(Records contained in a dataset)
§
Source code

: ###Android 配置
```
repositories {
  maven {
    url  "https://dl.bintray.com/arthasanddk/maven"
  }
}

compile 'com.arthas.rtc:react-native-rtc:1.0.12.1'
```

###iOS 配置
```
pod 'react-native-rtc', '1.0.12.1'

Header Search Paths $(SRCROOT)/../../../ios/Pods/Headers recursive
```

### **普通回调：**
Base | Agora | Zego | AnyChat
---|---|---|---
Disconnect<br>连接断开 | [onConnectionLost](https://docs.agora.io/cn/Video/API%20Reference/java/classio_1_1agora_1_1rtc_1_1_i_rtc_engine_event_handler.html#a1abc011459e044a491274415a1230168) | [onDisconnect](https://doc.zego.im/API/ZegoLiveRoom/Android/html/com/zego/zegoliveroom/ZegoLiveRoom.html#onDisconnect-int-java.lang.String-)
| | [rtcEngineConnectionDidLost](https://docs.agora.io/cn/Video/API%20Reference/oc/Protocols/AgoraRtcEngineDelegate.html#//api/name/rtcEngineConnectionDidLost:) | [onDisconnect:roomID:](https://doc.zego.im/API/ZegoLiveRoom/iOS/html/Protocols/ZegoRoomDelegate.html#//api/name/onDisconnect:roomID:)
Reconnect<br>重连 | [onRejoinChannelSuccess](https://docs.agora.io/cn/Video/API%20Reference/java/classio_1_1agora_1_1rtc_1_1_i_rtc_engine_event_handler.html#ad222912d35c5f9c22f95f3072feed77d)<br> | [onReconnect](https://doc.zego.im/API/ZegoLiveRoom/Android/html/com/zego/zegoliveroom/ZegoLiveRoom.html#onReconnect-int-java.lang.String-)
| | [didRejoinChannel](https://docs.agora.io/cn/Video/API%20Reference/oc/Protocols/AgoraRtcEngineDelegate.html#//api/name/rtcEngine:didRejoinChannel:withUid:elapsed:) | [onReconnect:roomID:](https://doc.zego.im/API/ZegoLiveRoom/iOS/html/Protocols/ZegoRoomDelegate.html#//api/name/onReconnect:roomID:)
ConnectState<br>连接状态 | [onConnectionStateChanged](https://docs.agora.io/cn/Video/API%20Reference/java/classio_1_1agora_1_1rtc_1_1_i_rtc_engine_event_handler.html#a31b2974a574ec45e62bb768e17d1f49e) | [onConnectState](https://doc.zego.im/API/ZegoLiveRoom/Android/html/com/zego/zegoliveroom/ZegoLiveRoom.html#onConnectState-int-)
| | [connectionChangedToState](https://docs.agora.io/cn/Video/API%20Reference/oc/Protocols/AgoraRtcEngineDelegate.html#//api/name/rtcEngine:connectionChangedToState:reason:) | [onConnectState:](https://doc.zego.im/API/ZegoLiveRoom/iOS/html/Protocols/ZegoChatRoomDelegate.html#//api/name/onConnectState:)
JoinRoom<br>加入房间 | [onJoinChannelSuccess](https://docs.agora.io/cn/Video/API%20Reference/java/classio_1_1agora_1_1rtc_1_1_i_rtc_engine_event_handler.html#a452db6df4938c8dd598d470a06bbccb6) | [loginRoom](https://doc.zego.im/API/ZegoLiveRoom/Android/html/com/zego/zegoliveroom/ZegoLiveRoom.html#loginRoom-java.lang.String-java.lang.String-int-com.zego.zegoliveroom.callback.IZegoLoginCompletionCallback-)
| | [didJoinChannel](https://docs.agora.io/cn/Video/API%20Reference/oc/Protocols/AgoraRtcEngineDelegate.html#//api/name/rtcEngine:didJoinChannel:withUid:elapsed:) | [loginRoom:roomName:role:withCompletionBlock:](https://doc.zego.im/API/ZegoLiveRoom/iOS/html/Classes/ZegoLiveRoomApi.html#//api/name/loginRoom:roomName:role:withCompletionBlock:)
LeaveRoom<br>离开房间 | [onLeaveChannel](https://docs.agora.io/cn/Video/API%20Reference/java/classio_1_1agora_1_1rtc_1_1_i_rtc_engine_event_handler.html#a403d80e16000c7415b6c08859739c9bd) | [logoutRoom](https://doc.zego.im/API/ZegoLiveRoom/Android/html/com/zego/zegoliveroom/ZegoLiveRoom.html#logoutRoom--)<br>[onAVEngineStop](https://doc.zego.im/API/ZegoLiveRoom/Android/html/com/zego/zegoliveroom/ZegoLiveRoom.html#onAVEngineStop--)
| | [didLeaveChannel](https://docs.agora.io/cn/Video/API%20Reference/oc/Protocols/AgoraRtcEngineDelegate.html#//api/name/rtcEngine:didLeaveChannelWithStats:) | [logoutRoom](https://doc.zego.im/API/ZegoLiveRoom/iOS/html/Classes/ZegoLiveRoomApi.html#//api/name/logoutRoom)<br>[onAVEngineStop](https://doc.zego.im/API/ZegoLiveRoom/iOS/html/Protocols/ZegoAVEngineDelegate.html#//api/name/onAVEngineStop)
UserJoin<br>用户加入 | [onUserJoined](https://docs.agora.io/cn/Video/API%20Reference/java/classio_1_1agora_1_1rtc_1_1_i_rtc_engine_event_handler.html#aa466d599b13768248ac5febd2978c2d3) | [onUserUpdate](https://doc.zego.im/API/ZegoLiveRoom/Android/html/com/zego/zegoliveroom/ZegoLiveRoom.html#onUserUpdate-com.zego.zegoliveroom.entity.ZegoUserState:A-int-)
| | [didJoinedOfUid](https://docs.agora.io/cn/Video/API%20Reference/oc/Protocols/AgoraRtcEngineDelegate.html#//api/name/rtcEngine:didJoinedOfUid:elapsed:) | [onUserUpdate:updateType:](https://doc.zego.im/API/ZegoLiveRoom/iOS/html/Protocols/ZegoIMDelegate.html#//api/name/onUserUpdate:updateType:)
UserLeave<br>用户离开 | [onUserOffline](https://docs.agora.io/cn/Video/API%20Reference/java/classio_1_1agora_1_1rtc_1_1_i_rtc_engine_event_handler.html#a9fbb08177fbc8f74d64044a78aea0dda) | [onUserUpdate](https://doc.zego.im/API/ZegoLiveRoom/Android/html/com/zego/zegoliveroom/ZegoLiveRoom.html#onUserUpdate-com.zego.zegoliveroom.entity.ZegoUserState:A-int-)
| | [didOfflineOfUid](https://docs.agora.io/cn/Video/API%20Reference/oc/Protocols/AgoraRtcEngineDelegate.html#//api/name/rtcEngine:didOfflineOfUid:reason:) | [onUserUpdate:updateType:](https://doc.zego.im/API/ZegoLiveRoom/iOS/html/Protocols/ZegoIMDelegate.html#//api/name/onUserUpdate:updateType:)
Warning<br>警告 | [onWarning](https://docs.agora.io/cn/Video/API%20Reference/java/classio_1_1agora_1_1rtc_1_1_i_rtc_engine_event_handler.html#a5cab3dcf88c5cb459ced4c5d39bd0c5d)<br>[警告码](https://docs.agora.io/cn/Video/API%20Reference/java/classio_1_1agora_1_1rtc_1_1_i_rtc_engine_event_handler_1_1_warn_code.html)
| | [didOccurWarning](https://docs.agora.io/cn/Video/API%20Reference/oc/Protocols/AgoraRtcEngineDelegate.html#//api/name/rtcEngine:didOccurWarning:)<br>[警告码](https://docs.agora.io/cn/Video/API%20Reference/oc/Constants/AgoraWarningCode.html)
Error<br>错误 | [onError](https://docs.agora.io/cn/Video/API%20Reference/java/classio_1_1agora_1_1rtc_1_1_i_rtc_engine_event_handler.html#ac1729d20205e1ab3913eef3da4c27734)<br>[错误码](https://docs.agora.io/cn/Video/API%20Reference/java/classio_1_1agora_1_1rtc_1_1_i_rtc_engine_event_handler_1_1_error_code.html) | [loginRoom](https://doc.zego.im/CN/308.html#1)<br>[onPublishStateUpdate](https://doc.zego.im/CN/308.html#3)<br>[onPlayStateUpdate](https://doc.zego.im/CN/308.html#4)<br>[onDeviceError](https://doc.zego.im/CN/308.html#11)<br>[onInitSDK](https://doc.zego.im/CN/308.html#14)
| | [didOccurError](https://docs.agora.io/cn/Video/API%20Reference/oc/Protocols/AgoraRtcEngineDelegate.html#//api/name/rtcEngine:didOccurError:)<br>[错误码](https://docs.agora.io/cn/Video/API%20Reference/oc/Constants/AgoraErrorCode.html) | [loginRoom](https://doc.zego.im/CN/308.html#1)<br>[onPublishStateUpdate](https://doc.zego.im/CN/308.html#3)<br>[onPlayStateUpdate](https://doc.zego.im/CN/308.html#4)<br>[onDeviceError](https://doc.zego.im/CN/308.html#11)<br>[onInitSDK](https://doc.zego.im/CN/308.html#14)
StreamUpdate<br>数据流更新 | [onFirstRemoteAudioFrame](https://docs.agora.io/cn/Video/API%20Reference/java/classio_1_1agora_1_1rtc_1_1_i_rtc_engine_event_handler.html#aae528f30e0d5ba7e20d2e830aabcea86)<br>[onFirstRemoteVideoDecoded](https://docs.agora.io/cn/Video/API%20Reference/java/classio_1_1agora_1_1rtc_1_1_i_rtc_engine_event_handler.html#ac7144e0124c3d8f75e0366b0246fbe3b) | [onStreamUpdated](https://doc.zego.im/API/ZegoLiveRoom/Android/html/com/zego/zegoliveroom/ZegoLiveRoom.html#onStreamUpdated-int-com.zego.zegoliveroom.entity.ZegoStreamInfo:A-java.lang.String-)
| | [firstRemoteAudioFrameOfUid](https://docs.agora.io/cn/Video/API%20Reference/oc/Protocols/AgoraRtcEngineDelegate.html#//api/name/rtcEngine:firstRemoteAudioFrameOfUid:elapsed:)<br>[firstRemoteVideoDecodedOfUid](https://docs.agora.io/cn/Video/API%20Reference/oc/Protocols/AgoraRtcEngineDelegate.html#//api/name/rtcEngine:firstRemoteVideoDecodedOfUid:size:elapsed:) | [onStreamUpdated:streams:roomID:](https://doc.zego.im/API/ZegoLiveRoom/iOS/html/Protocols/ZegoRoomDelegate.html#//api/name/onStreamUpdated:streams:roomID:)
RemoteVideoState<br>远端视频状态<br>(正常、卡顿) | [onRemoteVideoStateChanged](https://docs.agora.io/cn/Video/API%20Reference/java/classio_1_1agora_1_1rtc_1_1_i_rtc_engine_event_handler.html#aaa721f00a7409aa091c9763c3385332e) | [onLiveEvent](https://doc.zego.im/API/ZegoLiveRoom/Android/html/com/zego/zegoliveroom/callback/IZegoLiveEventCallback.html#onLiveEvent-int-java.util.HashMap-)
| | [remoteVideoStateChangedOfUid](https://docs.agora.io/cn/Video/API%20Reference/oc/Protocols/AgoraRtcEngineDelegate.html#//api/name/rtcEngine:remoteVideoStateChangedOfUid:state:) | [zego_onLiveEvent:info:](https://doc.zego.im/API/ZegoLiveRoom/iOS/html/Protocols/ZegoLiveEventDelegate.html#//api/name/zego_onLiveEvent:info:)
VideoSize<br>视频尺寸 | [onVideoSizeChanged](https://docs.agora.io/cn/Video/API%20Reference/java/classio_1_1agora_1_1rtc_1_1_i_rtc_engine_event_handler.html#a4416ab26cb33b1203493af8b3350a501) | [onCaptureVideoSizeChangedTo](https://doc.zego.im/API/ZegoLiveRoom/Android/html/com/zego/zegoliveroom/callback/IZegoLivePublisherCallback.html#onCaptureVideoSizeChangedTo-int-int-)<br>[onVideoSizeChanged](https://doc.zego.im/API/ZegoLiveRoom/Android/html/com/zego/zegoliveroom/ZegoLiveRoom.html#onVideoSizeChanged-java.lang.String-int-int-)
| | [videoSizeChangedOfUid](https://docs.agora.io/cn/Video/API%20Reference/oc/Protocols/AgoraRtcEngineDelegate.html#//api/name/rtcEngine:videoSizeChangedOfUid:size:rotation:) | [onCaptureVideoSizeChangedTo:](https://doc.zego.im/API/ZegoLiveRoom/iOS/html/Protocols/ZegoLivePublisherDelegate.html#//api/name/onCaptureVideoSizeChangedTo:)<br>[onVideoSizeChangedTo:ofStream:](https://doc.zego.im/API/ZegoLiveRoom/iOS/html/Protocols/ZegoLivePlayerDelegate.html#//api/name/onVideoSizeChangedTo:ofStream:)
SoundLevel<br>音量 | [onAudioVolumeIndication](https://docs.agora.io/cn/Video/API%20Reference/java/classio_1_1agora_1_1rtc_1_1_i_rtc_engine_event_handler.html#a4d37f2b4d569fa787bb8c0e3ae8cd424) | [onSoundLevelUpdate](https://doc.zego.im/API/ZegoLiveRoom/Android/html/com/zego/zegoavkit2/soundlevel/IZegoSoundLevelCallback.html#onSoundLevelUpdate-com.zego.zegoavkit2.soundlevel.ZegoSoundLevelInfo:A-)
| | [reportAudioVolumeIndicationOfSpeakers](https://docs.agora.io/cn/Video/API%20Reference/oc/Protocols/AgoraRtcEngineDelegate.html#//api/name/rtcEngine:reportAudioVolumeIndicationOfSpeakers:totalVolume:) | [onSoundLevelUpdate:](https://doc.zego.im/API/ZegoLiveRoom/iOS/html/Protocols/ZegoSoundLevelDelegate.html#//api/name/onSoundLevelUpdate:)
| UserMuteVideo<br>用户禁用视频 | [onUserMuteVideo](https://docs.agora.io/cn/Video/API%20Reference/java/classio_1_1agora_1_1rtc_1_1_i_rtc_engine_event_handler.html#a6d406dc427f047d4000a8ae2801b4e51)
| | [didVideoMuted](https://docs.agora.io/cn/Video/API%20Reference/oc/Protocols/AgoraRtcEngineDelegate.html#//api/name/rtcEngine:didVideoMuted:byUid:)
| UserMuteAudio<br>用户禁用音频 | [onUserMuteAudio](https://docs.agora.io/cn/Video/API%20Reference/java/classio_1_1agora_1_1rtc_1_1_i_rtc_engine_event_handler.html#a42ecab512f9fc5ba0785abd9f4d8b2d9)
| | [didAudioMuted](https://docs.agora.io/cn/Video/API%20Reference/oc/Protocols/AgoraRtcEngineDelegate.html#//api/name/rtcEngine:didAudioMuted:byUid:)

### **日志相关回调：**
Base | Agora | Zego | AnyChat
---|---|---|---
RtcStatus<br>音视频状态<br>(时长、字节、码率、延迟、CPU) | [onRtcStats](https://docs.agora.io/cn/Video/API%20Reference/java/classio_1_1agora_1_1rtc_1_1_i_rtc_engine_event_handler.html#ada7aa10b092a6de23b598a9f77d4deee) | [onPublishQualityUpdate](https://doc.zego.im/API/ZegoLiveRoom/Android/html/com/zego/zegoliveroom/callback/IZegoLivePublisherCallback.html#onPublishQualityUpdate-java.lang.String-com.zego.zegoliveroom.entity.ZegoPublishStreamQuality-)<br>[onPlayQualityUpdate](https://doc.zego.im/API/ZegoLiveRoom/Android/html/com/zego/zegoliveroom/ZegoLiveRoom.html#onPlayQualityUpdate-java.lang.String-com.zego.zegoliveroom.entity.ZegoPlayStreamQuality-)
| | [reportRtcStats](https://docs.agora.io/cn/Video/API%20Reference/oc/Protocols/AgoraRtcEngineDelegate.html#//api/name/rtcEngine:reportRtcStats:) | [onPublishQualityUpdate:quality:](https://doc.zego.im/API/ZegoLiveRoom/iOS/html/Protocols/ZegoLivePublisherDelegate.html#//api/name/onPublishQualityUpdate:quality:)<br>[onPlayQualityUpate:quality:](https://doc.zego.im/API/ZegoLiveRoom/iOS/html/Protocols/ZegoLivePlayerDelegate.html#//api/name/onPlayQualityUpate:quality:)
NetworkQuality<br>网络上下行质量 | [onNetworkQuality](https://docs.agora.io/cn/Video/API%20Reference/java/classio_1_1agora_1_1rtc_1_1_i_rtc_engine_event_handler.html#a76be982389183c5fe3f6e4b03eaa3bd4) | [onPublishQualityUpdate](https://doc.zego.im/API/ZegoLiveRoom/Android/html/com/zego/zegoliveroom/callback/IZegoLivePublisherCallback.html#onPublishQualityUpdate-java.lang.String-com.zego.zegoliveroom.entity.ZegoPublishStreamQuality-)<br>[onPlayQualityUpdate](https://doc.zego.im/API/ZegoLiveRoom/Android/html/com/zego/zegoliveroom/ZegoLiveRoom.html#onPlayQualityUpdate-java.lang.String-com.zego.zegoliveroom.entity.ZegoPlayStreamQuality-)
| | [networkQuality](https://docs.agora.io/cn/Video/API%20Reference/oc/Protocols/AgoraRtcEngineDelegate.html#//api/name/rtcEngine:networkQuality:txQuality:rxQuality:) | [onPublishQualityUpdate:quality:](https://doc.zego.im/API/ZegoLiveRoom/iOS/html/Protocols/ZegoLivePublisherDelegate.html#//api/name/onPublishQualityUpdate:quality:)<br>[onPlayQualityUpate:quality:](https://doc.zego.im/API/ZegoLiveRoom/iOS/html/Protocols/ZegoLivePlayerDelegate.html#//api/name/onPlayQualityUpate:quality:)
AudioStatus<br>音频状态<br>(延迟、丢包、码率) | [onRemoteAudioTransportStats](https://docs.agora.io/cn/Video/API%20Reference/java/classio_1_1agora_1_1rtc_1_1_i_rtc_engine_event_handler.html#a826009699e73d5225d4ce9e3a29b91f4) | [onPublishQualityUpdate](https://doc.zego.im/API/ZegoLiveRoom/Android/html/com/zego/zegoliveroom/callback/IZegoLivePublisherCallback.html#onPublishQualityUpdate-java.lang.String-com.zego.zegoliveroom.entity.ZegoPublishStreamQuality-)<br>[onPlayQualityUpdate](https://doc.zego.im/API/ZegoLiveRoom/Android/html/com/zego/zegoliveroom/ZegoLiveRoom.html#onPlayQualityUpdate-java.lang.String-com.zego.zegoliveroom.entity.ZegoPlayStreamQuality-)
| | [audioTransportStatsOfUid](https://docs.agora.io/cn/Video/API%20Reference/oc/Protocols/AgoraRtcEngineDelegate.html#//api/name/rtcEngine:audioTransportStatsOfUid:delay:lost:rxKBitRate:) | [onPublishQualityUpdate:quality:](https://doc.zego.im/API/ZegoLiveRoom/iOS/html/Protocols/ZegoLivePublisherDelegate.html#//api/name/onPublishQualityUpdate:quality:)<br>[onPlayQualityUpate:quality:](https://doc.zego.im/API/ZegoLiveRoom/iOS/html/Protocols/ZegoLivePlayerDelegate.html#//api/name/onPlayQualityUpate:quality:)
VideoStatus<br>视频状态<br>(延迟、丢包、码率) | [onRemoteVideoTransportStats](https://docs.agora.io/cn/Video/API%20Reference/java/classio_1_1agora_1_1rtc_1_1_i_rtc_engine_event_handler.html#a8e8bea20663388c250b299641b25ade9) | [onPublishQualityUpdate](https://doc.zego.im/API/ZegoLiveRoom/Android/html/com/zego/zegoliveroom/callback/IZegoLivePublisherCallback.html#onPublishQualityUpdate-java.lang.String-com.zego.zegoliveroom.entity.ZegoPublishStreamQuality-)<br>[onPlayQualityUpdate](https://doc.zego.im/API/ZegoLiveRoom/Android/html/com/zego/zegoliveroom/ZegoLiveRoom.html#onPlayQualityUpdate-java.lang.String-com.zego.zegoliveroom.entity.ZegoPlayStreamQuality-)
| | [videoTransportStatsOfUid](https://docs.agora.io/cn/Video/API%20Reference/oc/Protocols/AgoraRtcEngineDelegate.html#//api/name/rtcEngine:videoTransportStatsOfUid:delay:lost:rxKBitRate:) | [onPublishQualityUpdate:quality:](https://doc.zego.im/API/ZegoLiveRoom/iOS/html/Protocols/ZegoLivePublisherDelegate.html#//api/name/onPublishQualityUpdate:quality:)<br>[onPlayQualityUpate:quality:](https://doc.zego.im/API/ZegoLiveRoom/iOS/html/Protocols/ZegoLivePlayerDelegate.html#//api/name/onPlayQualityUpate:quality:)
§
## Work to be completed
For each line above that includes "byUid", make a copy.

## Answer for this exercise
| | [didVideoMuted](https://docs.agora.io/cn/Video/API%20Reference/oc/Protocols/AgoraRtcEngineDelegate.html#//api/name/rtcEngine:didVideoMuted:byUid:)
| | [didAudioMuted](https://docs.agora.io/cn/Video/API%20Reference/oc/Protocols/AgoraRtcEngineDelegate.html#//api/name/rtcEngine:didAudioMuted:byUid:)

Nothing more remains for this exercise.